Dr Rachel Adato-Levy (רחל אדטו-לוי; born 21 June 1947) is an Israeli gynaecologist, lawyer and politician who served as a member of the Knesset for Kadima and Hatnuah between 2009 and 2013.

==Biography==
Born in Haifa in 1947, Adato attended the Hebrew Reali School. She gained a Doctor of Medicine degree from the Hebrew University of Jerusalem, as well as an MBA and a degree in law. She served as a senior doctor at the women's department of Hadassah Medical Center at Mount Scopus, becoming Deputy Director of Hadassah Hospital at Ein Kerem in 1993. In 1995 she became vice-president of Sha'arei Tzedek Medical Center. From 1997 she acted as a consultant to the Minister of Health on the topic of women's health, and since 1999 has chaired the National Women's Health Association.
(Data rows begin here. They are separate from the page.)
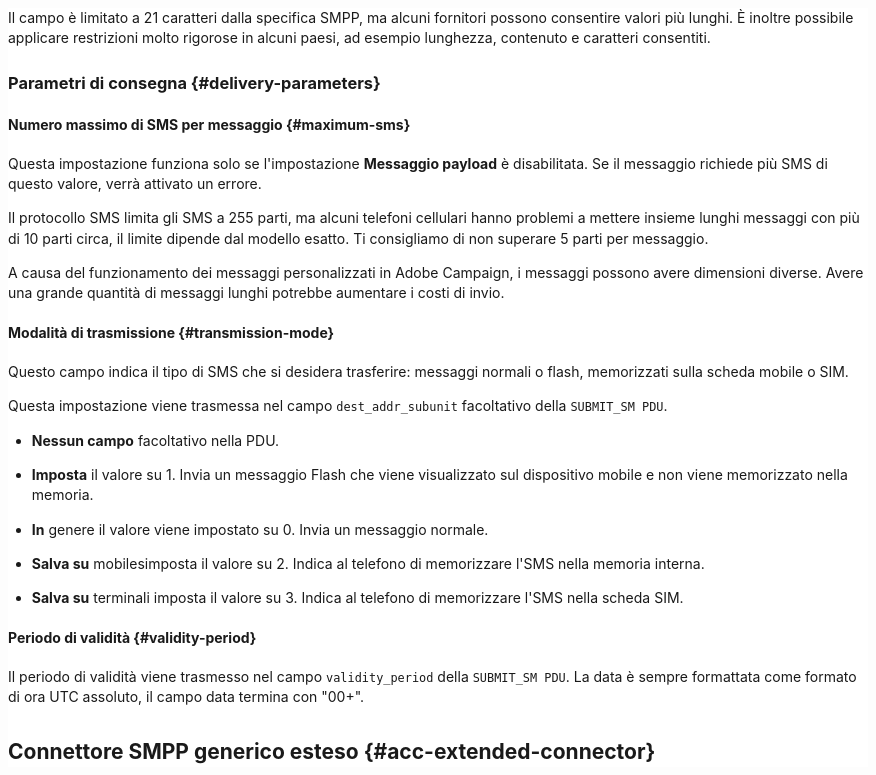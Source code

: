 Il campo è limitato a 21 caratteri dalla specifica SMPP, ma alcuni fornitori possono consentire valori più lunghi. È inoltre possibile applicare restrizioni molto rigorose in alcuni paesi, ad esempio lunghezza, contenuto e caratteri consentiti.

### Parametri di consegna {#delivery-parameters}

#### Numero massimo di SMS per messaggio {#maximum-sms}

Questa impostazione funziona solo se l&#39;impostazione **Messaggio payload** è disabilitata. Se il messaggio richiede più SMS di questo valore, verrà attivato un errore.

Il protocollo SMS limita gli SMS a 255 parti, ma alcuni telefoni cellulari hanno problemi a mettere insieme lunghi messaggi con più di 10 parti circa, il limite dipende dal modello esatto. Ti consigliamo di non superare 5 parti per messaggio.

A causa del funzionamento dei messaggi personalizzati in  Adobe Campaign, i messaggi possono avere dimensioni diverse. Avere una grande quantità di messaggi lunghi potrebbe aumentare i costi di invio.

#### Modalità di trasmissione {#transmission-mode}

Questo campo indica il tipo di SMS che si desidera trasferire: messaggi normali o flash, memorizzati sulla scheda mobile o SIM.

Questa impostazione viene trasmessa nel campo `dest_addr_subunit` facoltativo della `SUBMIT_SM PDU`.

* **Nessun campo** facoltativo nella PDU.

* **Imposta** il valore su 1. Invia un messaggio Flash che viene visualizzato sul dispositivo mobile e non viene memorizzato nella memoria.

* **In** genere il valore viene impostato su 0. Invia un messaggio normale.

* **Salva su** mobilesimposta il valore su 2. Indica al telefono di memorizzare l&#39;SMS nella memoria interna.

* **Salva su** terminali imposta il valore su 3. Indica al telefono di memorizzare l&#39;SMS nella scheda SIM.

#### Periodo di validità {#validity-period}

Il periodo di validità viene trasmesso nel campo `validity_period` della `SUBMIT_SM PDU`. La data è sempre formattata come formato di ora UTC assoluto, il campo data termina con &quot;00+&quot;.

## Connettore SMPP generico esteso {#acc-extended-connector}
A former member of the Likud central committee, Adato served on Mevaseret Zion city council. She won thirty-fifth place on the Kadima list prior to the 2006 Knesset elections, but missed out as the party won only 29 seats. However, for the 2009 elections she was placed twenty-second and entered the Knesset as the party won 28 seats.

Prior to the 2013 elections she joined the new Hatnuah party, and was placed sixteenth on its list. She lost her seat when the party won only six seats.

Married with two children, Adato lives in Mevaseret Zion.